Many of us feel awkward in this role as we feel that we are wasting people’s time, not carrying our weight, or even wasting our own time. Instead, I encourage new Attendings to see these shifts as an opportunity. Below are ways to make good use of these shifts:

  1. Ideally your first shift(s) should have no clinical responsibility. People often say, “There is no better way to learn than by doing,” but this is not always true. Having at least one whole shift without clinical responsibility allows you to truly look over the shoulder of another physician to see how they document, use the EMR, and structure their workflow. It also allows you to ask lots of questions without feeling that you are getting behind by taking the time to learn. If none of these shifts are offered as part of a “paid orientation,” consider doing one or two anyway just to be maximally prepared.

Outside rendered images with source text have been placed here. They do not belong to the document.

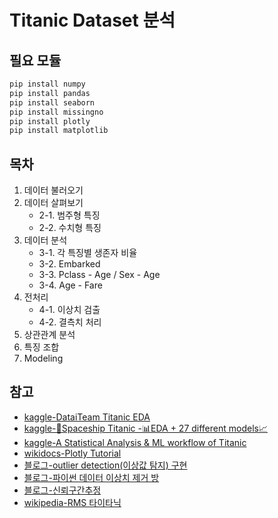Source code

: # Titanic Dataset 분석

## 필요 모듈
```python
pip install numpy
pip install pandas
pip install seaborn
pip install missingno
pip install plotly
pip install matplotlib
```

## 목차
1. 데이터 불러오기
2. 데이터 살펴보기
   * 2-1. 범주형 특징
   * 2-2. 수치형 특징
3. 데이터 분석
   * 3-1. 각 특징별 생존자 비율
   * 3-2. Embarked
   * 3-3. Pclass - Age / Sex - Age
   * 3-4. Age - Fare
4. 전처리
   * 4-1. 이상치 검출
   * 4-2. 결측치 처리
5. 상관관계 분석
6. 특징 조합
7. Modeling

## 참고
* [kaggle-DataiTeam Titanic EDA](https://www.kaggle.com/code/kanncaa1/dataiteam-titanic-eda)
* [kaggle-🚀Spaceship Titanic -📊EDA + 27 different models📈](https://www.kaggle.com/code/odins0n/spaceship-titanic-eda-27-different-models)
* [kaggle-A Statistical Analysis & ML workflow of Titanic](https://www.kaggle.com/code/masumrumi/a-statistical-analysis-ml-workflow-of-titanic)
* [wikidocs-Plotly Tutorial](https://wikidocs.net/185374)
* [블로그-outlier detection(이상값 탐지) 구현](https://velog.io/@choonsik_mom/outlier-detection%EC%9D%B4%EC%83%81%EA%B0%92-%ED%83%90%EC%A7%80-%EA%B5%AC%ED%98%84)
* [블로그-파이썬 데이터 이상치 제거 방](https://bigdaheta.tistory.com/82)
* [블로그-신뢰구간추정](https://kongdols-room.tistory.com/152)
* [wikipedia-RMS 타이타닉](https://ko.wikipedia.org/wiki/RMS_%ED%83%80%EC%9D%B4%ED%83%80%EB%8B%89)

  2. Either before or during your orientation shifts, take time to play with the EMR. Set up macros, order sets, and other personalizations in advance of your first real shift. If you are on a shadow shift, use the time while the person you are following is seeing patients to practice on the EMR. Many feel that they will set things up as they go once they are documenting on real patients, but this can be very burdensome and usually results in these setup processes being delayed by weeks or months.
  3. Be nosy! Don’t just sit around during downtime while shadowing/orienting. You may feel awkward but investigate the entire department. Open random drawers, walk in random doors, follow nurses and techs around to see where they get things, check on random patients and ask if you can get them anything so that later you know where things are kept.
  4. Make friends with the secretaries. Ask them how you can make their lives easier. Ask what phone calls they typically make versus calls they expect you to make. Ask open-ended questions like “what kinds of things do your favorite attendings do to help you out?”
  5. Find out where the ED staff takes breaks and eats, then do the same. This advice extends beyond the orientation period, but it is particularly useful early on to make yourself part of the team by hanging out and eating in the staff “break room” rather then separately, even if most other attendings do not.